Retail continues to grow selectively, but the popularity of e-commerce is dampening demand for retail space. Retailers chasing growing downtown populations are building, but with scaled-down versions of traditional outlets.
Canada’s housing market remains unusually steady, said Peter Norman, chief economist with the Altus Group.
“However, slow and steady does not necessarily mean that the market is moving or particularly weak,” he said.
While 2014 saw about 192,000 housing starts, he predicted 195,000 by the end of 2015. Predictions for 2015 vary by major city: down in Vancouver, Calgary, Edmonton, Saskatoon, Regina and Winnipeg; up in Toronto, Ottawa, Montreal and Halifax. Unpredictable oil prices, however, may continue to impact local markets.
Structural changes to the housing market include the type of housing Canadians favour. About 40 per cent of new housing is represented by apartments and condominiums, up from 20 to 25 per cent a decade ago.
Norman’s message for 2015: “More of the same, but expect a little more single family and a little less apartment going forward.”
In Ontario, infrastructure spending will continue to be a government priority, said John McKendrick, executive vice-president of Major Projects, Infrastructure Ontario. Many of those projects will pass through the filters of the province’s Alternative Financing and Procurement model.
“We’ve got some big projects out there, there are more coming and there’s more to do,” he said.

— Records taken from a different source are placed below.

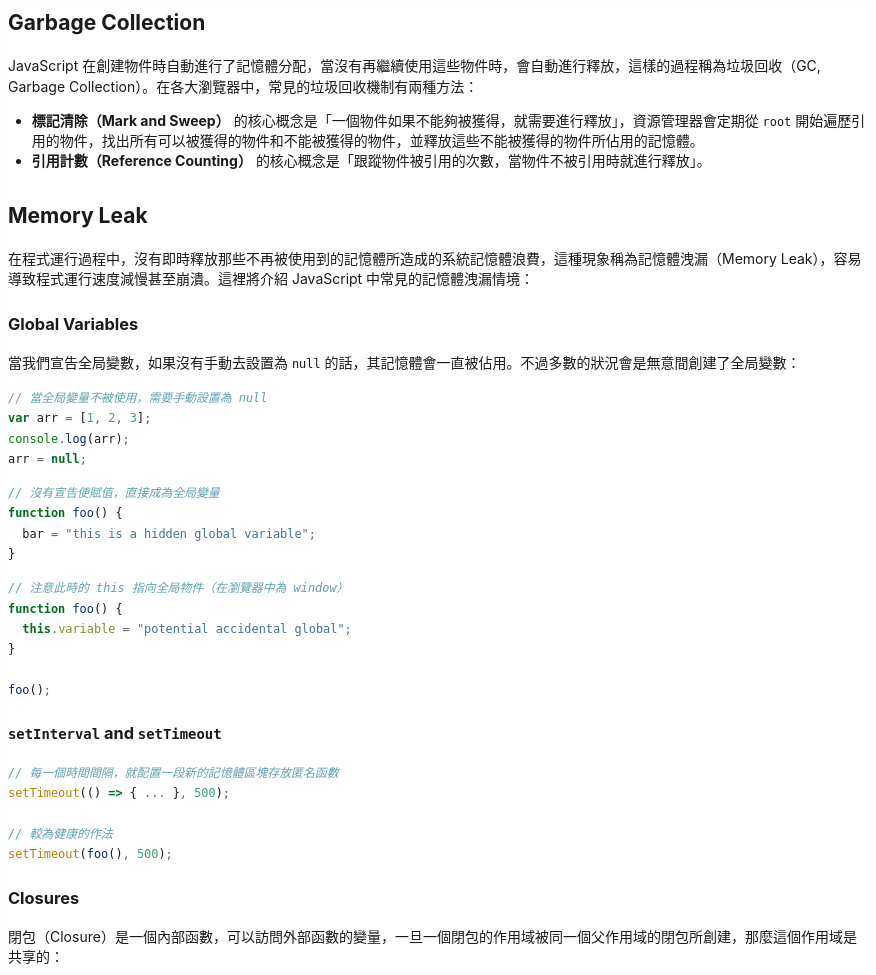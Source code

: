 ## Garbage Collection

JavaScript 在創建物件時自動進行了記憶體分配，當沒有再繼續使用這些物件時，會自動進行釋放，這樣的過程稱為垃圾回收（GC, Garbage Collection）。在各大瀏覽器中，常見的垃圾回收機制有兩種方法：

- **標記清除（Mark and Sweep）** 的核心概念是「一個物件如果不能夠被獲得，就需要進行釋放」，資源管理器會定期從 `root` 開始遍歷引用的物件，找出所有可以被獲得的物件和不能被獲得的物件，並釋放這些不能被獲得的物件所佔用的記憶體。
- **引用計數（Reference Counting）** 的核心概念是「跟蹤物件被引用的次數，當物件不被引用時就進行釋放」。

## Memory Leak

在程式運行過程中，沒有即時釋放那些不再被使用到的記憶體所造成的系統記憶體浪費，這種現象稱為記憶體洩漏（Memory Leak），容易導致程式運行速度減慢甚至崩潰。這裡將介紹 JavaScript 中常見的記憶體洩漏情境：

### Global Variables

當我們宣告全局變數，如果沒有手動去設置為 `null` 的話，其記憶體會一直被佔用。不過多數的狀況會是無意間創建了全局變數：

```javascript
// 當全局變量不被使用，需要手動設置為 null
var arr = [1, 2, 3];
console.log(arr);
arr = null;
```

```javascript
// 沒有宣告便賦值，直接成為全局變量
function foo() {
  bar = "this is a hidden global variable";
}
```

```javascript
// 注意此時的 this 指向全局物件（在瀏覽器中為 window）
function foo() {
  this.variable = "potential accidental global";
}

foo();
```

### `setInterval` and `setTimeout`

```javascript
// 每一個時間間隔，就配置一段新的記憶體區塊存放匿名函數
setTimeout(() => { ... }, 500);

// 較為健康的作法
setTimeout(foo(), 500);
```

### Closures

閉包（Closure）是一個內部函數，可以訪問外部函數的變量，一旦一個閉包的作用域被同一個父作用域的閉包所創建，那麼這個作用域是共享的：
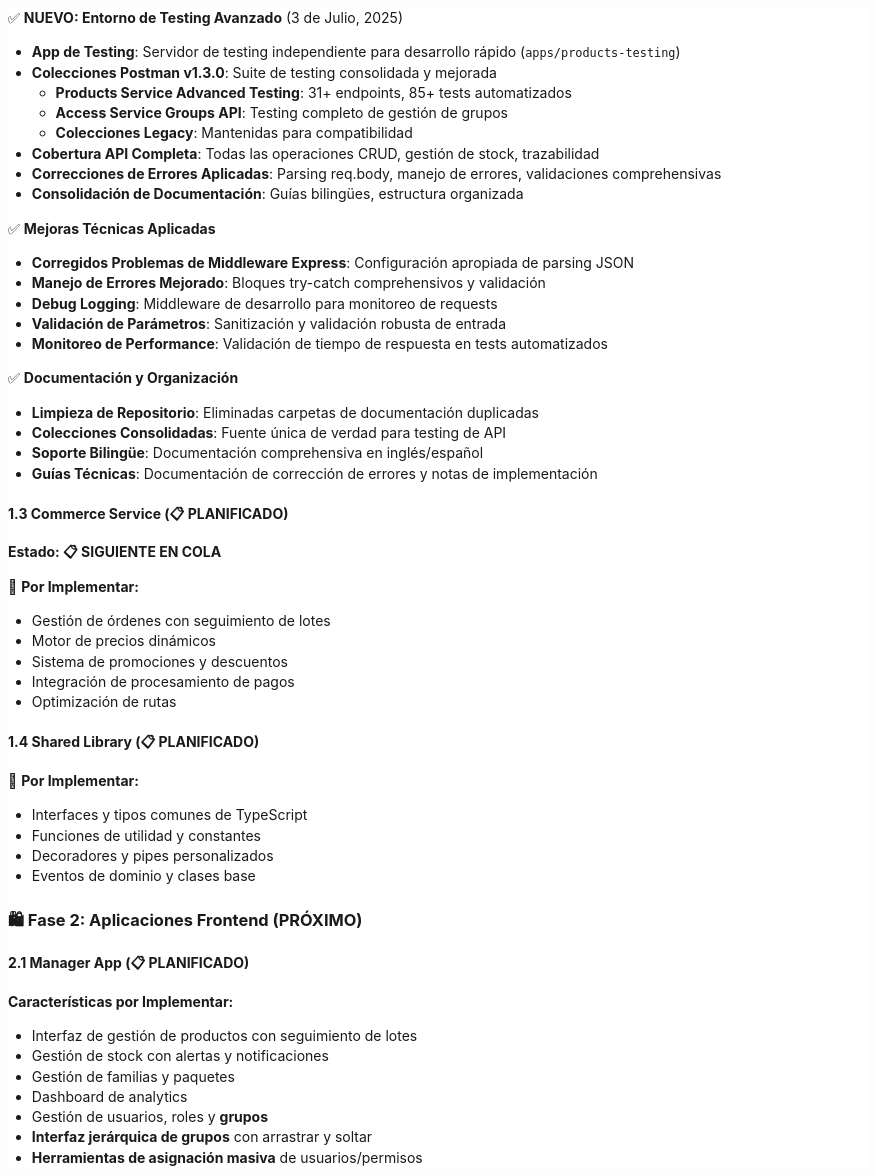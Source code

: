 ✅ **NUEVO: Entorno de Testing Avanzado** (3 de Julio, 2025)
- **App de Testing**: Servidor de testing independiente para desarrollo rápido (`apps/products-testing`)
- **Colecciones Postman v1.3.0**: Suite de testing consolidada y mejorada
  - **Products Service Advanced Testing**: 31+ endpoints, 85+ tests automatizados
  - **Access Service Groups API**: Testing completo de gestión de grupos
  - **Colecciones Legacy**: Mantenidas para compatibilidad
- **Cobertura API Completa**: Todas las operaciones CRUD, gestión de stock, trazabilidad
- **Correcciones de Errores Aplicadas**: Parsing req.body, manejo de errores, validaciones comprehensivas
- **Consolidación de Documentación**: Guías bilingües, estructura organizada

✅ **Mejoras Técnicas Aplicadas**
- **Corregidos Problemas de Middleware Express**: Configuración apropiada de parsing JSON
- **Manejo de Errores Mejorado**: Bloques try-catch comprehensivos y validación
- **Debug Logging**: Middleware de desarrollo para monitoreo de requests
- **Validación de Parámetros**: Sanitización y validación robusta de entrada
- **Monitoreo de Performance**: Validación de tiempo de respuesta en tests automatizados

✅ **Documentación y Organización**
- **Limpieza de Repositorio**: Eliminadas carpetas de documentación duplicadas
- **Colecciones Consolidadas**: Fuente única de verdad para testing de API
- **Soporte Bilingüe**: Documentación comprehensiva en inglés/español
- **Guías Técnicas**: Documentación de corrección de errores y notas de implementación

#### 1.3 Commerce Service (📋 PLANIFICADO)
**Estado: 📋 SIGUIENTE EN COLA**

📑 **Por Implementar:**
- Gestión de órdenes con seguimiento de lotes
- Motor de precios dinámicos
- Sistema de promociones y descuentos
- Integración de procesamiento de pagos
- Optimización de rutas

#### 1.4 Shared Library (📋 PLANIFICADO)
📑 **Por Implementar:**
- Interfaces y tipos comunes de TypeScript
- Funciones de utilidad y constantes
- Decoradores y pipes personalizados
- Eventos de dominio y clases base

### 🛍️ Fase 2: Aplicaciones Frontend (PRÓXIMO)

#### 2.1 Manager App (📋 PLANIFICADO)
**Características por Implementar:**
- Interfaz de gestión de productos con seguimiento de lotes
- Gestión de stock con alertas y notificaciones
- Gestión de familias y paquetes
- Dashboard de analytics
- Gestión de usuarios, roles y **grupos**
- **Interfaz jerárquica de grupos** con arrastrar y soltar
- **Herramientas de asignación masiva** de usuarios/permisos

Over the coming decade, the Canadian construction sector will continue to perform solidly, although emerging markets will see the lion’s share of growth, said Graham Robinson, director, Global Construction Perspectives and one of the authors of Global Construction 2025, a study on the global construction and engineering market.
“One third of construction will be in the developed markets, while two thirds will occur in emerging markets,” he said. “Emerging markets will see growth of three to six per cent annually, while developed markets will be limited to one to two per cent.”
The top seven construction economies of 2025, in descending order: China, the U.S., India, Indonesia, Russia, Canada and Mexico. “Canada’s overall position in 2025 is still respectable,” he said.
However, Chinese construction companies seeking international markets for construction services, equipment and materials may soon be competing directly with Canadian players on their home turf.
The North American market will see the highest construction growth among developed regions — almost 40 per cent larger in 2025 than in 2007. However, while U.S. growth will be based largely on housing, Canada’s will be based largely on infrastructure demand.
International investment and higher living standards follow development of such sophisticated infrastructure, added Carrick.
“Canada's got to stake its claim to this new high-tech world,” he said. “We’re doing a pretty good job so far, but there’s more to be done. Everyone knows that’s where the future lies.”